Go line by line through the entries below and copy those containing the string "result".

* [RAW DATA]
——

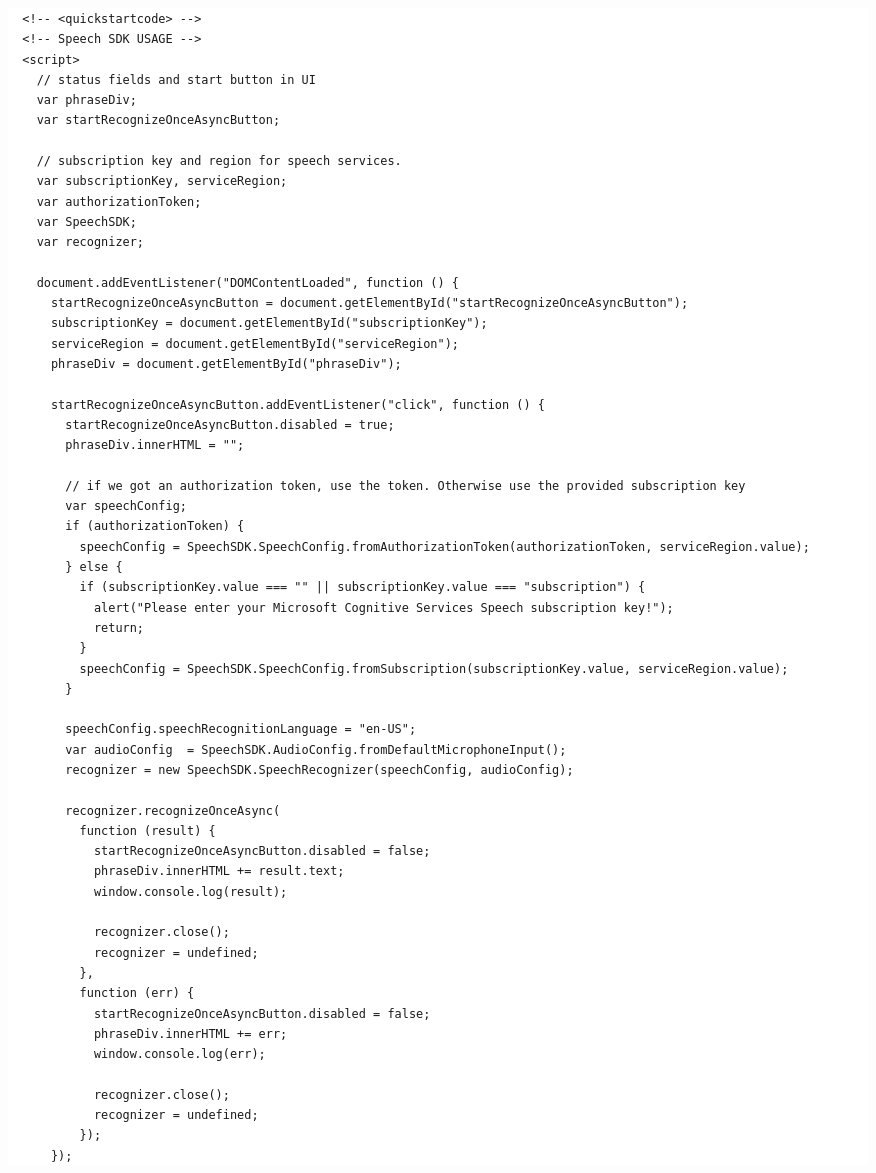       <!-- <quickstartcode> -->
      <!-- Speech SDK USAGE -->
      <script>
        // status fields and start button in UI
        var phraseDiv;
        var startRecognizeOnceAsyncButton;
    
        // subscription key and region for speech services.
        var subscriptionKey, serviceRegion;
        var authorizationToken;
        var SpeechSDK;
        var recognizer;
    
        document.addEventListener("DOMContentLoaded", function () {
          startRecognizeOnceAsyncButton = document.getElementById("startRecognizeOnceAsyncButton");
          subscriptionKey = document.getElementById("subscriptionKey");
          serviceRegion = document.getElementById("serviceRegion");
          phraseDiv = document.getElementById("phraseDiv");
    
          startRecognizeOnceAsyncButton.addEventListener("click", function () {
            startRecognizeOnceAsyncButton.disabled = true;
            phraseDiv.innerHTML = "";
    
            // if we got an authorization token, use the token. Otherwise use the provided subscription key
            var speechConfig;
            if (authorizationToken) {
              speechConfig = SpeechSDK.SpeechConfig.fromAuthorizationToken(authorizationToken, serviceRegion.value);
            } else {
              if (subscriptionKey.value === "" || subscriptionKey.value === "subscription") {
                alert("Please enter your Microsoft Cognitive Services Speech subscription key!");
                return;
              }
              speechConfig = SpeechSDK.SpeechConfig.fromSubscription(subscriptionKey.value, serviceRegion.value);
            }
    
            speechConfig.speechRecognitionLanguage = "en-US";
            var audioConfig  = SpeechSDK.AudioConfig.fromDefaultMicrophoneInput();
            recognizer = new SpeechSDK.SpeechRecognizer(speechConfig, audioConfig);
    
            recognizer.recognizeOnceAsync(
              function (result) {
                startRecognizeOnceAsyncButton.disabled = false;
                phraseDiv.innerHTML += result.text;
                window.console.log(result);
    
                recognizer.close();
                recognizer = undefined;
              },
              function (err) {
                startRecognizeOnceAsyncButton.disabled = false;
                phraseDiv.innerHTML += err;
                window.console.log(err);
    
                recognizer.close();
                recognizer = undefined;
              });
          });
    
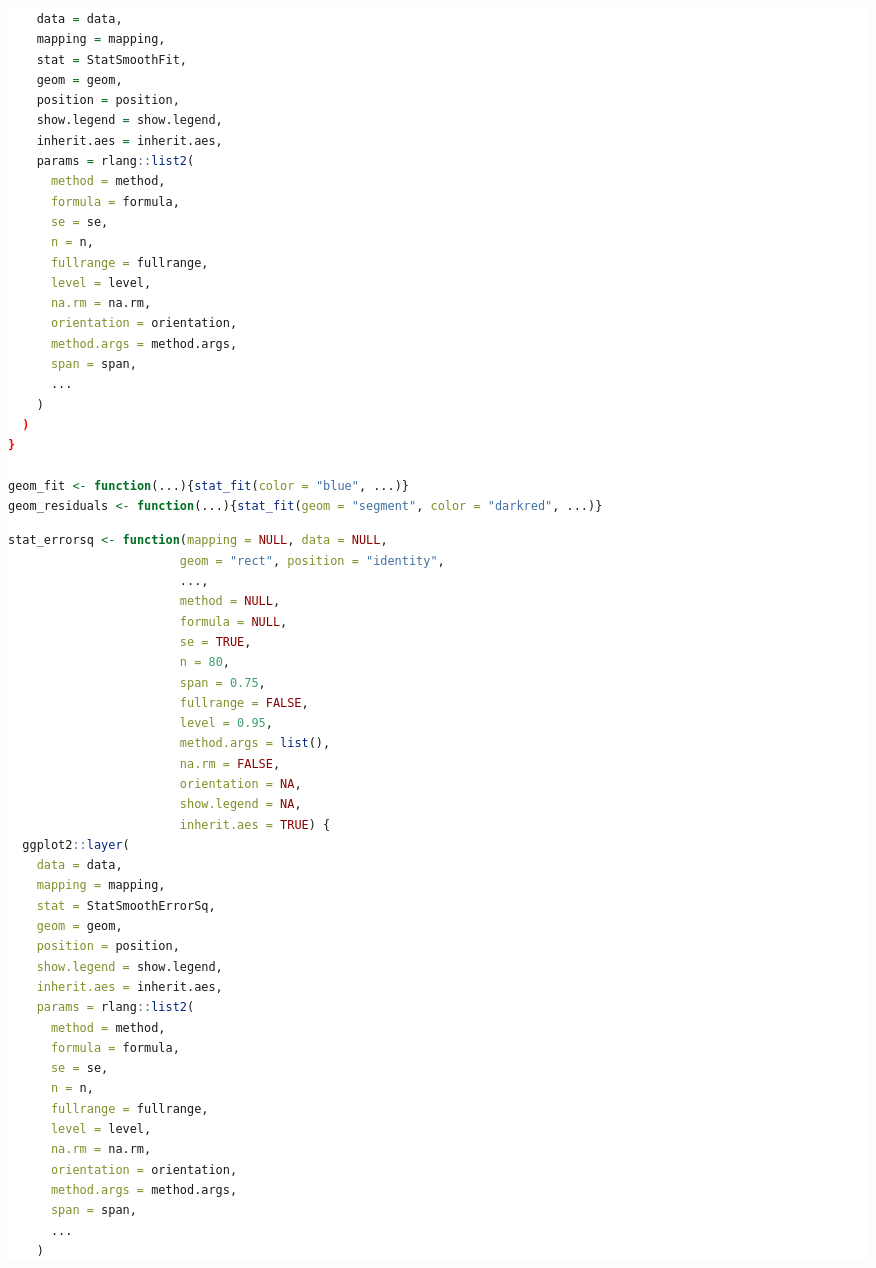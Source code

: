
 ``` r
    data = data,
    mapping = mapping,
    stat = StatSmoothFit,
    geom = geom,
    position = position,
    show.legend = show.legend,
    inherit.aes = inherit.aes,
    params = rlang::list2(
      method = method,
      formula = formula,
      se = se,
      n = n,
      fullrange = fullrange,
      level = level,
      na.rm = na.rm,
      orientation = orientation,
      method.args = method.args,
      span = span,
      ...
    )
  )
}

geom_fit <- function(...){stat_fit(color = "blue", ...)}
geom_residuals <- function(...){stat_fit(geom = "segment", color = "darkred", ...)}
```

``` r
stat_errorsq <- function(mapping = NULL, data = NULL,
                        geom = "rect", position = "identity",
                        ...,
                        method = NULL,
                        formula = NULL,
                        se = TRUE,
                        n = 80,
                        span = 0.75,
                        fullrange = FALSE,
                        level = 0.95,
                        method.args = list(),
                        na.rm = FALSE,
                        orientation = NA,
                        show.legend = NA,
                        inherit.aes = TRUE) {
  ggplot2::layer(
    data = data,
    mapping = mapping,
    stat = StatSmoothErrorSq,
    geom = geom,
    position = position,
    show.legend = show.legend,
    inherit.aes = inherit.aes,
    params = rlang::list2(
      method = method,
      formula = formula,
      se = se,
      n = n,
      fullrange = fullrange,
      level = level,
      na.rm = na.rm,
      orientation = orientation,
      method.args = method.args,
      span = span,
      ...
    )
```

——

* [EXERCISE OUTPUT]
              function (result) {
                phraseDiv.innerHTML += result.text;
                window.console.log(result);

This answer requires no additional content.